• **Exercise brief**
Transcribe every entry exactly; the images stay out.

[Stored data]
------------------------------------------------

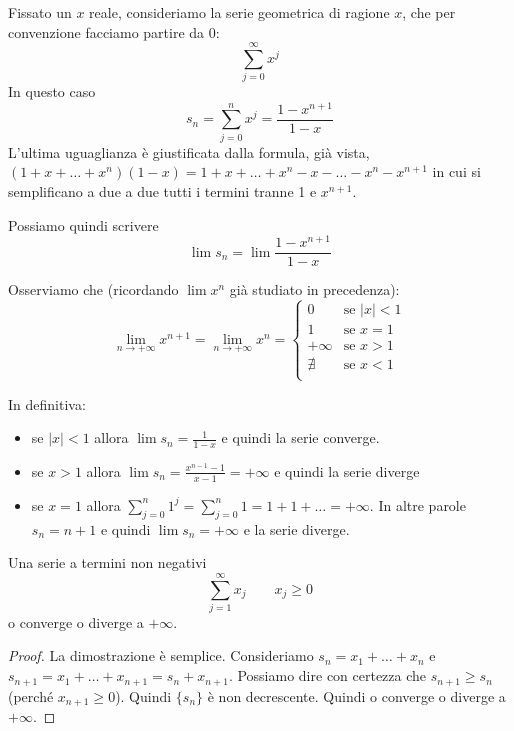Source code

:\begin{example}
Fissato un $x$ reale, consideriamo la serie geometrica di ragione $x$, che per convenzione facciamo partire da 0:
\begin{equation*}
\sum_{j=0}^\infty x^j
\end{equation*}
In questo caso
\begin{equation*}
s_n = \sum_{j=0}^n x^j = \frac{1-x^{n+1}}{1-x}
\end{equation*}
L'ultima uguaglianza è giustificata dalla formula, già vista, $(1+x+\ldots+x^n)(1-x) = 1 + x + \ldots + x^n - x - \ldots - x^n - x^{n+1}$ in cui si semplificano a due a due tutti i termini tranne 1 e $x^{n+1}$.
\end{example}
Possiamo quindi scrivere
\begin{equation*}
\lim s_n = \lim \frac{1-x^{n+1}}{1-x}
\end{equation*}

Osserviamo che (ricordando $\lim x^n$ già studiato in precedenza):
\begin{equation*}
\lim_{n \to +\infty}x^{n+1} = \lim_{n \to +\infty}x^n = 
\begin{cases}
0 & \mbox{se } |x| < 1 \\
1 & \mbox{se } x = 1 \\
+\infty & \mbox{se } x > 1 \\
\nexists & \mbox{se } x < 1 \\
\end{cases}
\end{equation*}

In definitiva:
\begin{itemize}
\item se $|x| < 1$ allora $\lim s_n = \frac{1}{1-x}$ e quindi la serie converge.
\item se $x > 1$ allora $\lim s_n = \frac{x^{n-1}-1}{x-1} = +\infty$ e quindi la serie diverge
\item se $x = 1$ allora $\sum_{j=0}^n 1^j = \sum_{j=0}^n 1 = 1 + 1 + \ldots = +\infty$. In altre parole $s_n=n+1$ e quindi $\lim s_n = +\infty$ e la serie diverge.
\end{itemize}

\begin{proposition}
Una serie a termini non negativi
\begin{equation*}
\sum_{j=1}^\infty x_j \qquad x_j \ge 0
\end{equation*}
o converge o diverge a $+\infty$.
\end{proposition}
\begin{proof}
La dimostrazione è semplice. Consideriamo $s_n = x_1 + \ldots + x_n$ e $s_{n+1} = x_1 + \ldots + x_{n+1} = s_n + x_{n+1}$. Possiamo dire con certezza che $s_{n+1} \ge s_n$ (perché $x_{n+1} \ge 0$). Quindi $\{s_n\}$  è non decrescente. Quindi o converge o diverge a $+\infty$.
\end{proof}

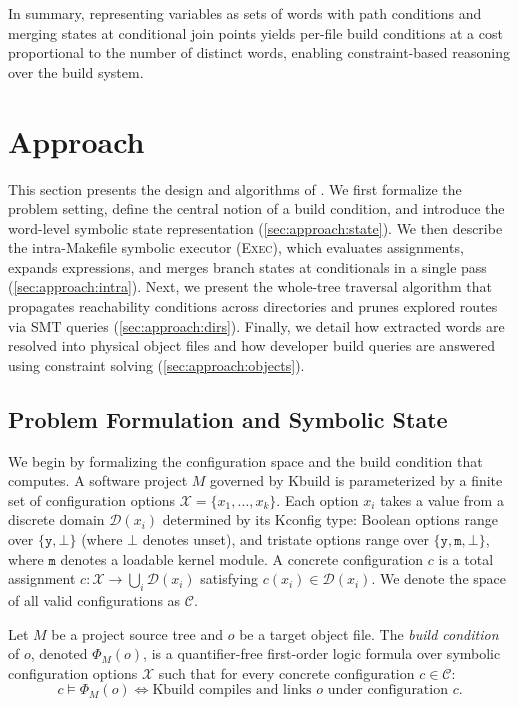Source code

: \documentclass[acmsmall,screen,review,anonymous,nonacm]{acmart}
\begin{document}
  In summary, representing variables as sets of words with path conditions and merging states at conditional join points yields per-file build conditions at a cost proportional to the number of distinct words, enabling constraint-based reasoning over the build system.

\section{Approach}
  \label{sec:approach}
  This section presents the design and algorithms of \tool{}.
  We first formalize the problem setting, define the central notion of a build condition, and introduce the word-level symbolic state representation (\autoref{sec:approach:state}).
  We then describe the intra-Makefile symbolic executor (\textsc{Exec}), which evaluates assignments, expands expressions, and merges branch states at conditionals in a single pass (\autoref{sec:approach:intra}).
  Next, we present the whole-tree traversal algorithm that propagates reachability conditions across directories and prunes explored routes via SMT queries (\autoref{sec:approach:dirs}).
  Finally, we detail how extracted words are resolved into physical object files and how developer build queries are answered using constraint solving (\autoref{sec:approach:objects}).

  \subsection{Problem Formulation and Symbolic State}\label{sec:approach:state}
  We begin by formalizing the configuration space and the build condition that \tool{} computes.
  A software project $M$ governed by Kbuild is parameterized by a finite set of configuration options $\mathcal{X} = \{x_1, \dots, x_k\}$.
  Each option $x_i$ takes a value from a discrete domain $\mathcal{D}(x_i)$ determined by its Kconfig type: Boolean options range over $\{\mathtt{y}, \bot\}$ (where $\bot$ denotes unset), and tristate options range over $\{\mathtt{y}, \mathtt{m}, \bot\}$, where $\mathtt{m}$ denotes a loadable kernel module.
  A concrete configuration $c$ is a total assignment $c : \mathcal{X} \to \bigcup_{i} \mathcal{D}(x_i)$ satisfying $c(x_i) \in \mathcal{D}(x_i)$.
  We denote the space of all valid configurations as $\mathcal{C}$.

  \begin{definition}\label{def:build-condition}
  Let $M$ be a project source tree and $o$ be a target object file.
  The \emph{build condition} of $o$, denoted $\Phi_M(o)$, is a quantifier-free first-order logic formula over symbolic configuration options $\mathcal{X}$ such that for every concrete configuration $c \in \mathcal{C}$:
  \[
    c \models \Phi_M(o) \iff \text{Kbuild compiles and links } o \text{ under configuration } c.
  \]
  \end{definition}
\end{document}
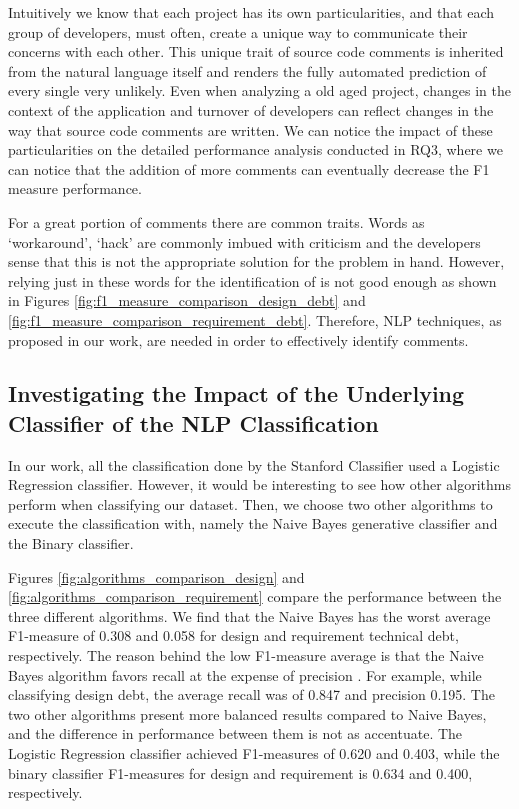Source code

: 
 Intuitively we know that each project has its own particularities, and that each group of developers, must often, create a unique way to communicate their concerns with each other. This unique trait of source code comments is inherited from the natural language itself and renders the fully automated prediction of every single \SATD very unlikely. Even when analyzing a old aged project, changes in the context of the application and turnover of developers can reflect changes in the way that source code comments are written. We can notice the impact of these particularities on the detailed performance analysis conducted in RQ3, where we can notice that the addition of more comments can eventually decrease the F1 measure performance.


For a great portion of \SATD comments there are common traits. Words as `workaround', `hack' are commonly imbued with criticism and the developers sense that this is not the appropriate solution for the problem in hand. However, relying just in these words for the identification of \SATD is not good enough as shown in Figures \ref{fig:f1_measure_comparison_design_debt} and \ref{fig:f1_measure_comparison_requirement_debt}. Therefore, NLP techniques, as proposed in our work, are needed in order to effectively identify \SATD comments.

\subsection{Investigating the Impact of the Underlying Classifier of the NLP Classification}

In our work, all the classification done by the Stanford Classifier used a Logistic Regression classifier. However, it would be interesting to see how other algorithms perform when classifying our dataset. Then, we choose two other algorithms to execute the classification with, namely the Naive Bayes generative classifier and the Binary classifier.

Figures \ref{fig:algorithms_comparison_design} and \ref{fig:algorithms_comparison_requirement} compare the performance between the three different algorithms. We find that the Naive Bayes has the worst average F1-measure of 0.308 and 0.058 for design and requirement technical debt, respectively. The reason behind the low F1-measure average is that the Naive Bayes algorithm favors recall at the expense of precision . For example, while classifying design debt, the average recall was of 0.847 and precision 0.195. The two other algorithms present more balanced results compared to Naive Bayes, and the difference in performance between them is not as accentuate. The Logistic Regression classifier achieved F1-measures of 0.620 and 0.403, while the binary classifier F1-measures for design and requirement \SATD is 0.634 and 0.400, respectively.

------------------------------------------------

• **Answer to this problem**
Source code

:\begin{example}
Fissato un $x$ reale, consideriamo la serie geometrica di ragione $x$, che per convenzione facciamo partire da 0:
\begin{equation*}
\sum_{j=0}^\infty x^j
\end{equation*}
In questo caso
\begin{equation*}
s_n = \sum_{j=0}^n x^j = \frac{1-x^{n+1}}{1-x}
\end{equation*}
L'ultima uguaglianza è giustificata dalla formula, già vista, $(1+x+\ldots+x^n)(1-x) = 1 + x + \ldots + x^n - x - \ldots - x^n - x^{n+1}$ in cui si semplificano a due a due tutti i termini tranne 1 e $x^{n+1}$.
\end{example}
Possiamo quindi scrivere
\begin{equation*}
\lim s_n = \lim \frac{1-x^{n+1}}{1-x}
\end{equation*}

Osserviamo che (ricordando $\lim x^n$ già studiato in precedenza):
\begin{equation*}
\lim_{n \to +\infty}x^{n+1} = \lim_{n \to +\infty}x^n = 
\begin{cases}
0 & \mbox{se } |x| < 1 \\
1 & \mbox{se } x = 1 \\
+\infty & \mbox{se } x > 1 \\
\nexists & \mbox{se } x < 1 \\
\end{cases}
\end{equation*}

In definitiva:
\begin{itemize}
\item se $|x| < 1$ allora $\lim s_n = \frac{1}{1-x}$ e quindi la serie converge.
\item se $x > 1$ allora $\lim s_n = \frac{x^{n-1}-1}{x-1} = +\infty$ e quindi la serie diverge
\item se $x = 1$ allora $\sum_{j=0}^n 1^j = \sum_{j=0}^n 1 = 1 + 1 + \ldots = +\infty$. In altre parole $s_n=n+1$ e quindi $\lim s_n = +\infty$ e la serie diverge.
\end{itemize}

\begin{proposition}
Una serie a termini non negativi
\begin{equation*}
\sum_{j=1}^\infty x_j \qquad x_j \ge 0
\end{equation*}
o converge o diverge a $+\infty$.
\end{proposition}
\begin{proof}
La dimostrazione è semplice. Consideriamo $s_n = x_1 + \ldots + x_n$ e $s_{n+1} = x_1 + \ldots + x_{n+1} = s_n + x_{n+1}$. Possiamo dire con certezza che $s_{n+1} \ge s_n$ (perché $x_{n+1} \ge 0$). Quindi $\{s_n\}$  è non decrescente. Quindi o converge o diverge a $+\infty$.
\end{proof}

Source code

: \documentclass[acmsmall,screen,review,anonymous,nonacm]{acmart}
\begin{document}
  In summary, representing variables as sets of words with path conditions and merging states at conditional join points yields per-file build conditions at a cost proportional to the number of distinct words, enabling constraint-based reasoning over the build system.

\section{Approach}
  \label{sec:approach}
  This section presents the design and algorithms of \tool{}.
  We first formalize the problem setting, define the central notion of a build condition, and introduce the word-level symbolic state representation (\autoref{sec:approach:state}).
  We then describe the intra-Makefile symbolic executor (\textsc{Exec}), which evaluates assignments, expands expressions, and merges branch states at conditionals in a single pass (\autoref{sec:approach:intra}).
  Next, we present the whole-tree traversal algorithm that propagates reachability conditions across directories and prunes explored routes via SMT queries (\autoref{sec:approach:dirs}).
  Finally, we detail how extracted words are resolved into physical object files and how developer build queries are answered using constraint solving (\autoref{sec:approach:objects}).

  \subsection{Problem Formulation and Symbolic State}\label{sec:approach:state}
  We begin by formalizing the configuration space and the build condition that \tool{} computes.
  A software project $M$ governed by Kbuild is parameterized by a finite set of configuration options $\mathcal{X} = \{x_1, \dots, x_k\}$.
  Each option $x_i$ takes a value from a discrete domain $\mathcal{D}(x_i)$ determined by its Kconfig type: Boolean options range over $\{\mathtt{y}, \bot\}$ (where $\bot$ denotes unset), and tristate options range over $\{\mathtt{y}, \mathtt{m}, \bot\}$, where $\mathtt{m}$ denotes a loadable kernel module.
  A concrete configuration $c$ is a total assignment $c : \mathcal{X} \to \bigcup_{i} \mathcal{D}(x_i)$ satisfying $c(x_i) \in \mathcal{D}(x_i)$.
  We denote the space of all valid configurations as $\mathcal{C}$.

  \begin{definition}\label{def:build-condition}
  Let $M$ be a project source tree and $o$ be a target object file.
  The \emph{build condition} of $o$, denoted $\Phi_M(o)$, is a quantifier-free first-order logic formula over symbolic configuration options $\mathcal{X}$ such that for every concrete configuration $c \in \mathcal{C}$:
  \[
    c \models \Phi_M(o) \iff \text{Kbuild compiles and links } o \text{ under configuration } c.
  \]
  \end{definition}
\end{document}
Source code

: 
 Intuitively we know that each project has its own particularities, and that each group of developers, must often, create a unique way to communicate their concerns with each other. This unique trait of source code comments is inherited from the natural language itself and renders the fully automated prediction of every single \SATD very unlikely. Even when analyzing a old aged project, changes in the context of the application and turnover of developers can reflect changes in the way that source code comments are written. We can notice the impact of these particularities on the detailed performance analysis conducted in RQ3, where we can notice that the addition of more comments can eventually decrease the F1 measure performance.


For a great portion of \SATD comments there are common traits. Words as `workaround', `hack' are commonly imbued with criticism and the developers sense that this is not the appropriate solution for the problem in hand. However, relying just in these words for the identification of \SATD is not good enough as shown in Figures \ref{fig:f1_measure_comparison_design_debt} and \ref{fig:f1_measure_comparison_requirement_debt}. Therefore, NLP techniques, as proposed in our work, are needed in order to effectively identify \SATD comments.

\subsection{Investigating the Impact of the Underlying Classifier of the NLP Classification}

In our work, all the classification done by the Stanford Classifier used a Logistic Regression classifier. However, it would be interesting to see how other algorithms perform when classifying our dataset. Then, we choose two other algorithms to execute the classification with, namely the Naive Bayes generative classifier and the Binary classifier.

Figures \ref{fig:algorithms_comparison_design} and \ref{fig:algorithms_comparison_requirement} compare the performance between the three different algorithms. We find that the Naive Bayes has the worst average F1-measure of 0.308 and 0.058 for design and requirement technical debt, respectively. The reason behind the low F1-measure average is that the Naive Bayes algorithm favors recall at the expense of precision . For example, while classifying design debt, the average recall was of 0.847 and precision 0.195. The two other algorithms present more balanced results compared to Naive Bayes, and the difference in performance between them is not as accentuate. The Logistic Regression classifier achieved F1-measures of 0.620 and 0.403, while the binary classifier F1-measures for design and requirement \SATD is 0.634 and 0.400, respectively.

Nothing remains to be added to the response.